3. Multi-tenant GPU Isolation
Use vGPU to isolate GPU memory and compute resources between tenants at the hardware level.
4. VMware Migration
Migrate GPU VMs from existing VMware environments to KubeVirt to reduce licensing costs.
Troubleshooting
Common Issues and Solutions
| Problem | Cause | Solution |
|---|---|---|
| GPU not visible in VM | permittedDevices not set | Add device to KubeVirt CR |
| VFIO bind failure | IOMMU not enabled | Check BIOS/kernel IOMMU settings |
| vGPU creation failure | vGPU Manager not installed | Check GPU Operator vGPU config |
| nvidia-smi fails in guest | Guest driver not installed | Install driver inside VM |
# Check GPU device status
kubectl get node worker-gpu-01 -o json | jq '.status.allocatable'
# Check VFIO bind status
kubectl logs -n gpu-operator -l app=nvidia-vfio-manager
# Check Sandbox Device Plugin logs
kubectl logs -n gpu-operator -l app=nvidia-sandbox-device-plugin
Conclusion
Combining KubeVirt with GPU Operator provides a powerful way to consolidate VM-based GPU workloads on Kubernetes. Passthrough is ideal when maximum performance is required, while vGPU is suited for GPU sharing and efficiency.
In the next post, we will comprehensively compare QEMU, VirtualBox, VMware, and KubeVirt to analyze each platform's strengths and weaknesses.
Quiz: KubeVirt GPU Knowledge Check
Q1. What node label value enables GPU passthrough mode?
A) container B) vm-passthrough C) gpu-direct D) vfio-passthrough
Answer: B) Set nvidia.com/gpu.workload.config=vm-passthrough label.

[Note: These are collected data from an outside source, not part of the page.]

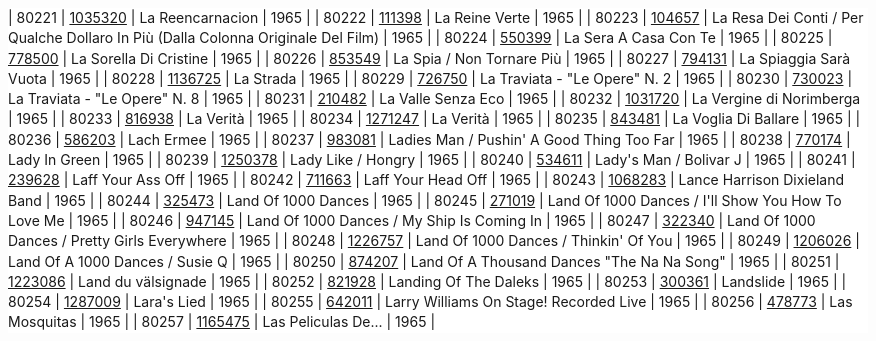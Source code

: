 | 80221 | [1035320](https://www.discogs.com/master/1035320) | La Reencarnacion | 1965 |
| 80222 | [111398](https://www.discogs.com/master/111398) | La Reine Verte | 1965 |
| 80223 | [104657](https://www.discogs.com/master/104657) | La Resa Dei Conti / Per Qualche Dollaro In Più (Dalla Colonna Originale Del Film) | 1965 |
| 80224 | [550399](https://www.discogs.com/master/550399) | La Sera A Casa Con Te | 1965 |
| 80225 | [778500](https://www.discogs.com/master/778500) | La Sorella Di Cristine | 1965 |
| 80226 | [853549](https://www.discogs.com/master/853549) | La Spia / Non Tornare Più | 1965 |
| 80227 | [794131](https://www.discogs.com/master/794131) | La Spiaggia Sarà Vuota | 1965 |
| 80228 | [1136725](https://www.discogs.com/master/1136725) | La Strada | 1965 |
| 80229 | [726750](https://www.discogs.com/master/726750) | La Traviata - "Le Opere" N. 2 | 1965 |
| 80230 | [730023](https://www.discogs.com/master/730023) | La Traviata - "Le Opere" N. 8 | 1965 |
| 80231 | [210482](https://www.discogs.com/master/210482) | La Valle Senza Eco | 1965 |
| 80232 | [1031720](https://www.discogs.com/master/1031720) | La Vergine di Norimberga | 1965 |
| 80233 | [816938](https://www.discogs.com/master/816938) | La Verità | 1965 |
| 80234 | [1271247](https://www.discogs.com/master/1271247) | La Verità | 1965 |
| 80235 | [843481](https://www.discogs.com/master/843481) | La Voglia Di Ballare | 1965 |
| 80236 | [586203](https://www.discogs.com/master/586203) | Lach Ermee | 1965 |
| 80237 | [983081](https://www.discogs.com/master/983081) | Ladies Man / Pushin' A Good Thing Too Far | 1965 |
| 80238 | [770174](https://www.discogs.com/master/770174) | Lady In Green | 1965 |
| 80239 | [1250378](https://www.discogs.com/master/1250378) | Lady Like / Hongry | 1965 |
| 80240 | [534611](https://www.discogs.com/master/534611) | Lady's Man / Bolivar J | 1965 |
| 80241 | [239628](https://www.discogs.com/master/239628) | Laff Your Ass Off | 1965 |
| 80242 | [711663](https://www.discogs.com/master/711663) | Laff Your Head Off | 1965 |
| 80243 | [1068283](https://www.discogs.com/master/1068283) | Lance Harrison Dixieland Band | 1965 |
| 80244 | [325473](https://www.discogs.com/master/325473) | Land Of 1000 Dances | 1965 |
| 80245 | [271019](https://www.discogs.com/master/271019) | Land Of 1000 Dances / I'll Show You How To Love Me | 1965 |
| 80246 | [947145](https://www.discogs.com/master/947145) | Land Of 1000 Dances / My Ship Is Coming In | 1965 |
| 80247 | [322340](https://www.discogs.com/master/322340) | Land Of 1000 Dances / Pretty Girls Everywhere | 1965 |
| 80248 | [1226757](https://www.discogs.com/master/1226757) | Land Of 1000 Dances / Thinkin' Of You | 1965 |
| 80249 | [1206026](https://www.discogs.com/master/1206026) | Land Of A 1000 Dances / Susie Q | 1965 |
| 80250 | [874207](https://www.discogs.com/master/874207) | Land Of A Thousand Dances "The Na Na Song" | 1965 |
| 80251 | [1223086](https://www.discogs.com/master/1223086) | Land du välsignade | 1965 |
| 80252 | [821928](https://www.discogs.com/master/821928) | Landing Of The Daleks | 1965 |
| 80253 | [300361](https://www.discogs.com/master/300361) | Landslide | 1965 |
| 80254 | [1287009](https://www.discogs.com/master/1287009) | Lara's Lied | 1965 |
| 80255 | [642011](https://www.discogs.com/master/642011) | Larry Williams On Stage!  Recorded Live | 1965 |
| 80256 | [478773](https://www.discogs.com/master/478773) | Las Mosquitas | 1965 |
| 80257 | [1165475](https://www.discogs.com/master/1165475) | Las Peliculas De... | 1965 |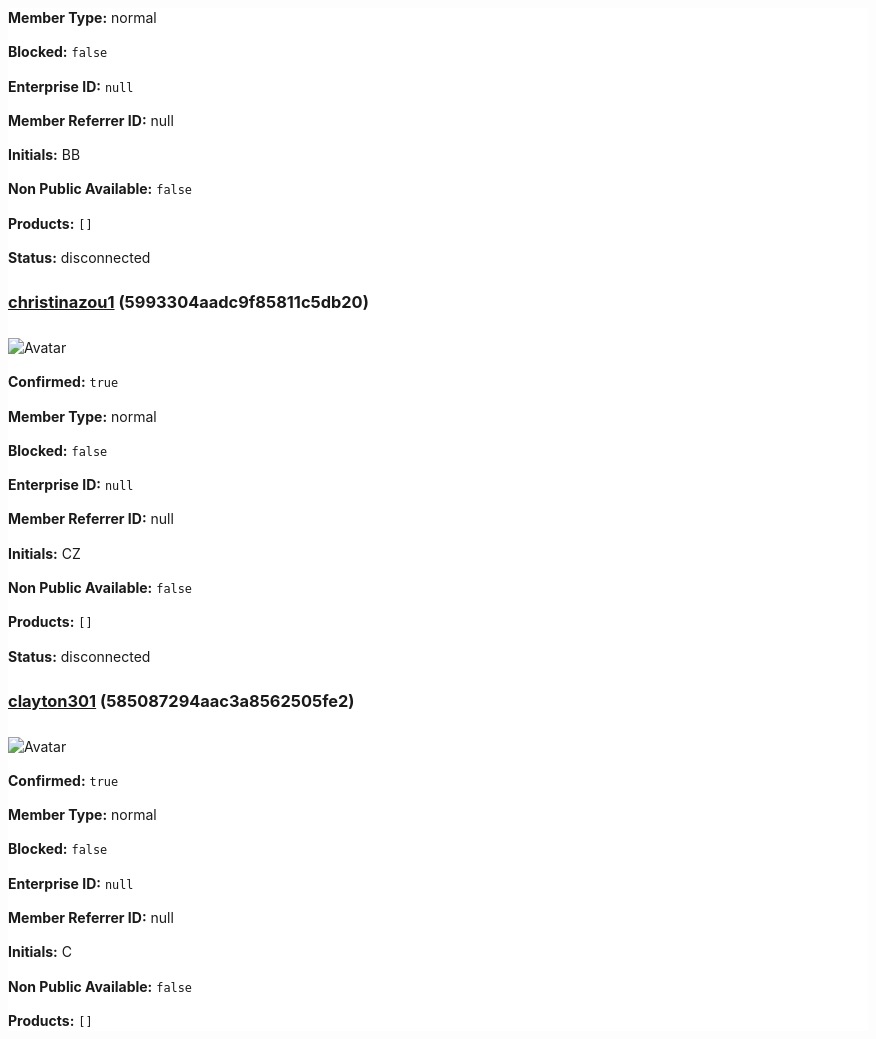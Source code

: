 **Member Type:** normal

**Blocked:** `false`

**Enterprise ID:** `null`

**Member Referrer ID:** null

**Initials:** BB

**Non Public Available:** `false`

**Products:** `[]`

**Status:** disconnected

### [christinazou1](https://trello.com/christinazou1 "Christina Zou") (5993304aadc9f85811c5db20)
### 

![](https://trello-members.s3.amazonaws.com/5993304aadc9f85811c5db20/1809e5b208919064fca10d4d497cf2d1/170.png "Avatar")

**Confirmed:** `true`

**Member Type:** normal

**Blocked:** `false`

**Enterprise ID:** `null`

**Member Referrer ID:** null

**Initials:** CZ

**Non Public Available:** `false`

**Products:** `[]`

**Status:** disconnected

### [clayton301](https://trello.com/clayton301 "Clayton") (585087294aac3a8562505fe2)
### 

![](https://trello-members.s3.amazonaws.com/585087294aac3a8562505fe2/6df251e8323428949e5edc835c570c38/170.png "Avatar")

**Confirmed:** `true`

**Member Type:** normal

**Blocked:** `false`

**Enterprise ID:** `null`

**Member Referrer ID:** null

**Initials:** C

**Non Public Available:** `false`

**Products:** `[]`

Q2. What is the role of VFIO Manager during GPU passthrough?
A) Install GPU drivers inside the VM B) Bind GPUs to the vfio-pci driver C) Create vGPU instances D) Collect GPU metrics
Answer: B) VFIO Manager unbinds GPUs from the NVIDIA driver and binds them to vfio-pci, enabling direct VM access.
Q3. What does GPU Operator NOT do for VMs?
A) Deploy VFIO Manager B) Deploy Sandbox Device Plugin C) Install GPU drivers inside guest OS D) Automate node labeling
Answer: C) GPU Operator only manages host-level software. Guest OS GPU drivers must be installed manually by the user.
Q4. Which is NOT an advantage of vGPU?
A) Share one GPU across multiple VMs B) Live migration support C) No additional license cost D) Hardware-level GPU isolation
Answer: C) vGPU requires an NVIDIA vGPU license. Passthrough does not require additional licensing.